As per an estimate by the International Monetary Fund (IMF), the 26 years have seen the Indian economy grow more than eightfold in dollar terms between 1992 and 2018. A USD 293 billion economy 26 years back is a USD 2.65 trillion one in 2018. Average incomes have also gone up by a factor of six over the same period—from USD 318 to USD 1,852.
At the cusp of decisive change, if the collaborative efforts of government and industry could continue with the same momentum or increased pace, the next 25 years will end with making India a USD 20 trillion economy or even richer where the average Indian citizen would earn USD 7,100 or more. As major policy traction, the Niti Aayog Action Plan to boost agriculture, as well as job creation in modern activities, is clearly in sync with what has happened over the past two-and-half decades.

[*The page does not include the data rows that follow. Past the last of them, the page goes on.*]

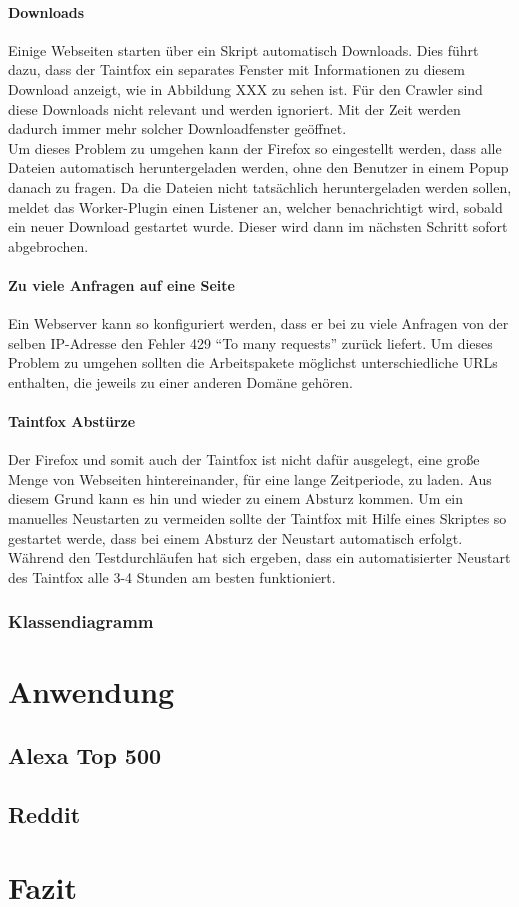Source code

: \subsubsection{Downloads}
Einige Webseiten starten über ein Skript automatisch Downloads. Dies führt dazu, dass der Taintfox ein separates Fenster mit Informationen zu diesem Download anzeigt, wie in Abbildung XXX zu sehen ist. Für den Crawler sind diese Downloads nicht relevant und werden ignoriert. Mit der Zeit werden dadurch immer mehr solcher Downloadfenster geöffnet. \\
Um dieses Problem zu umgehen kann der Firefox so eingestellt werden, dass alle Dateien automatisch heruntergeladen werden, ohne den Benutzer in einem Popup danach zu fragen. Da die Dateien nicht tatsächlich heruntergeladen werden sollen, meldet das Worker-Plugin einen Listener an, welcher benachrichtigt wird, sobald ein neuer Download gestartet wurde. Dieser wird dann im nächsten Schritt sofort abgebrochen.
\subsubsection{Zu viele Anfragen auf eine Seite}
Ein Webserver kann so konfiguriert werden, dass er bei zu viele Anfragen von der selben IP-Adresse den Fehler 429 \enquote{To many requests} zurück liefert. Um dieses Problem zu umgehen sollten die Arbeitspakete möglichst unterschiedliche URLs enthalten, die jeweils zu einer anderen Domäne gehören.
\subsubsection{Taintfox Abstürze}
Der Firefox und somit auch der Taintfox ist nicht dafür ausgelegt, eine große Menge von Webseiten hintereinander, für eine lange Zeitperiode, zu laden. Aus diesem Grund kann es hin und wieder zu einem Absturz kommen. Um ein manuelles Neustarten zu vermeiden sollte der Taintfox mit Hilfe eines Skriptes so gestartet werde, dass bei einem Absturz der Neustart automatisch erfolgt. Während den Testdurchläufen hat sich ergeben, dass ein automatisierter Neustart des Taintfox alle 3-4 Stunden am besten funktioniert.
\subsection{Klassendiagramm}
\chapter{Anwendung}
\section{Alexa Top 500}
\section{Reddit}

\chapter{Fazit}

In the year 2017, the Niti Aayog had set a balanced Action Plan for the next three years—with the ‘fair and square’ aim to provide sound strategic support for individual policies listed out in Action Plan. To create the roadmap for future progress, the Action Agenda attempts to cover nearly all aspects of the economy.
That is on track to attain the goals figured out with “Making New India,” keeping the constructive bearing with the government and industry, spearheading a campaign to transform the way India perceives governance and industrial development agenda.
The World Bank’s recognition of India as one of the top improvers on EoDB reassures the world about India’s relentless efforts for redefining the ways businesses operate in new times. Notwithstanding the issues facing the economies in the neighbourhood, India’s growth fundamentals are keeping South Asia on the world map as a region of progressive economic performance.
As a believer in peaceful coexistence Vasudhaiva Kutumbakam, India’s eminent position in South Asia and the world at large should inspire the other South Asian economies to have a collaborative approach.
This is an era where the performance far exceeds the expectations—and the government-industry collaboration reaching the next level, for scripting a new chapter of the Indian economy. So, India is already moving on the trajectory which will lead it further to the high and sustained economic growth, and that too, superlatively supported by equity and justice emanated through the grace of its remarkable democracy, positive attributes of federalism and success stories from states.
With the board indicators and imbibed in spirits, India’s policymaking ecosystem is headed to make EoDB, the topmost priority to consistently achieve India’s economic growth in double-digit and further democratised the benefits for Indians.
Today, the world is looking at India. India is reciprocating with its stellar capabilities on multiple fronts. Of late, such a process can be epoch-making as the businesses are increasingly in search of an alternative destination for diversifying and reaping the dividends. For obvious reasons, China is not offering the kind of hope expected by the world’s major businesses. India’s next phase of growth will be full of positive possibilities.
Disclaimer: The views expressed in the article above are those of the authors’ and do not necessarily represent or reflect the views of this publishing house. Unless otherwise noted, the author is writing in his/her personal capacity. They are not intended and should not be thought to represent official ideas, attitudes, or policies of any agency or institution.